EXERCISE: Find the line with "The warn-ahead percentage" in the entries below, then reproduce it and every line after it down to and including the line with "- Red: Podded", exactly.

====== DATA FOR THIS EXERCISE ======

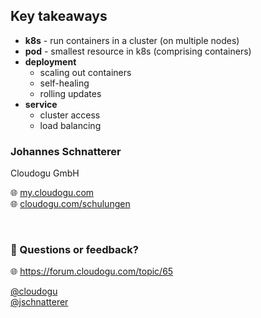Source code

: <!-- .slide: data-background-image="images/the-end.jpg"-->



## Key takeaways

* **k8s** - run containers in a cluster (on multiple nodes)  
* **pod** - smallest resource in k8s (comprising containers)
* **deployment**
  * scaling out containers
  * self-healing
  * rolling updates
* **service**
  * cluster access
  * load balancing



<!-- .slide: data-background-image="images/title.svg"-->

### Johannes Schnatterer

Cloudogu GmbH

🌐  [my.cloudogu.com](https://my.cloudogu.com)  
🌐  [cloudogu.com/schulungen](https://cloudogu.com/schulungen)

<br/>

###  💬 Questions or feedback?

🌐 https://forum.cloudogu.com/topic/65

<a href='https://twitter.com/cloudogu' class="social" target="_blank">
    <i class='fab fa-twitter'></i>
    @cloudogu
</a>
<br/>
<a href='https://twitter.com/jschnatterer' class="social" target="_blank">
    <i class='fab fa-twitter'></i>
    @jschnatterer
</a>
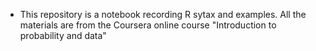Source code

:  * This repository is a notebook recording R sytax and examples. All the materials are from the Coursera online course "Introduction to probability and data"
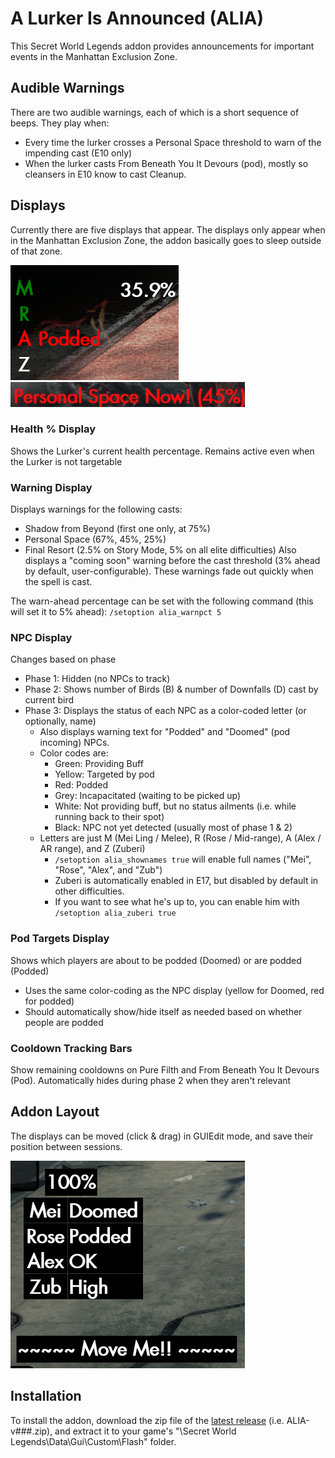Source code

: # A Lurker Is Announced (ALIA)
This Secret World Legends addon provides announcements for important events in the Manhattan Exclusion Zone.

## Audible Warnings

There are two audible warnings, each of which is a short sequence of beeps. They play when:
- Every time the lurker crosses a Personal Space threshold to warn of the impending cast (E10 only)
- When the lurker casts From Beneath You It Devours (pod), mostly so cleansers in E10 know to cast Cleanup.

## Displays

Currently there are five displays that appear. The displays only appear when in the Manhattan Exclusion Zone, the addon basically goes to sleep outside of that zone.


![Screenshot of addon during encounter](screens/alia_npcs_health_2.png) ![Screenshot of addon during encounter](screens/alia_warning.png)

### Health % Display 
Shows the Lurker's current health percentage. Remains active even when the Lurker is not targetable

### Warning Display
Displays warnings for the following casts:
- Shadow from Beyond (first one only, at 75%)
- Personal Space (67%, 45%, 25%)
- Final Resort (2.5% on Story Mode, 5% on all elite difficulties)
Also displays a "coming soon" warning before the cast threshold (3% ahead by default, user-configurable). These warnings fade out quickly when the spell is cast.

The warn-ahead percentage can be set with the following command (this will set it to 5% ahead):
`/setoption alia_warnpct 5`   
    

### NPC Display 
Changes based on phase
- Phase 1: Hidden (no NPCs to track)
- Phase 2: Shows number of Birds (B) & number of Downfalls (D) cast by current bird
- Phase 3: Displays the status of each NPC as a color-coded letter (or optionally, name)
  - Also displays warning text for "Podded" and "Doomed" (pod incoming) NPCs.
  - Color codes are:
    - Green: Providing Buff
    - Yellow: Targeted by pod
    - Red: Podded
    - Grey: Incapacitated (waiting to be picked up)
    - White: Not providing buff, but no status ailments (i.e. while running back to their spot)
    - Black: NPC not yet detected (usually most of phase 1 & 2)
  - Letters are just M (Mei Ling / Melee), R (Rose / Mid-range), A (Alex / AR range), and Z (Zuberi)
    - `/setoption alia_shownames true` will enable full names ("Mei", "Rose", "Alex", and "Zub")
    - Zuberi is automatically enabled in E17, but disabled by default in other difficulties. 
    - If you want to see what he's up to, you can enable him with `/setoption alia_zuberi true`

### Pod Targets Display 
Shows which players are about to be podded (Doomed) or are podded (Podded)
  - Uses the same color-coding as the NPC display (yellow for Doomed, red for podded)
  - Should automatically show/hide itself as needed based on whether people are podded
  
### Cooldown Tracking Bars
Show remaining cooldowns on Pure Filth and From Beneath You It Devours (Pod). Automatically hides during phase 2 when they aren't relevant

## Addon Layout
The displays can be moved (click & drag) in GUIEdit mode, and save their position between sessions.

![Screenshot in GUIEdit Mode](screens/alia_guiedit_new.png)

## Installation

To install the addon, download the zip file of the [latest release](https://github.com/theckhd/ALIA/releases) (i.e. ALIA-v###.zip), and extract it to your game's "\Secret World Legends\Data\Gui\Custom\Flash\" folder.

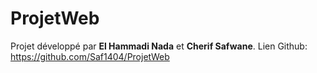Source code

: # ProjetWeb
Projet développé par **El Hammadi Nada** et **Cherif Safwane**.
Lien Github: https://github.com/Saf1404/ProjetWeb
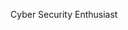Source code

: Cyber Security Enthusiast

<!---
DAHOTOYIII/DAHOTOYIII is a ✨ special ✨ repository because its `README.md` (this file) appears on your GitHub profile.
You can click the Preview link to take a look at your changes.
--->
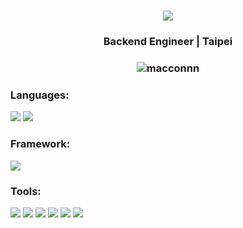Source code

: <h1 align="center"><img src="https://readme-typing-svg.demolab.com/?lines=Hi!+there+I'm+Macconnn;Welcome+to+my+page" /></h1>



<h3 align="center">Backend Engineer | Taipei</h3>
<h3 align="center"><img align="center" src="https://github-readme-stats.vercel.app/api?username=macconnn&show_icons=true&locale=en" alt="macconnn" /></h3>




<p align="left">
</p>

<h3 align="left">Languages:</h3>

![](https://img.shields.io/badge/Java-FFFFFF?logo=java)
![](https://img.shields.io/badge/Python-FFFFFF?logo=python)

<h3 align="left">Framework:</h3>

![](https://img.shields.io/badge/spring-006000?logo=Spring)


<h3 align="left">Tools:</h3>

![](https://img.shields.io/badge/MySQL-FFFFFF?logo=Mysql)
![](https://img.shields.io/badge/Redis-FFFFFF?logo=Redis)
![](https://img.shields.io/badge/Docker-0080FF?logo=Docker)
![](https://img.shields.io/badge/Linux-FFFFFF?logo=Lunux)
![](https://img.shields.io/badge/GCP-FFFFFF?logo=gcp)
![](https://img.shields.io/badge/AWS-FFFFFF?logo=aws)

======

ANSWER TO THIS EXERCISE:
The warn-ahead percentage can be set with the following command (this will set it to 5% ahead):
`/setoption alia_warnpct 5`   
    

### NPC Display 
Changes based on phase
- Phase 1: Hidden (no NPCs to track)
- Phase 2: Shows number of Birds (B) & number of Downfalls (D) cast by current bird
- Phase 3: Displays the status of each NPC as a color-coded letter (or optionally, name)
  - Also displays warning text for "Podded" and "Doomed" (pod incoming) NPCs.
  - Color codes are:
    - Green: Providing Buff
    - Yellow: Targeted by pod
    - Red: Podded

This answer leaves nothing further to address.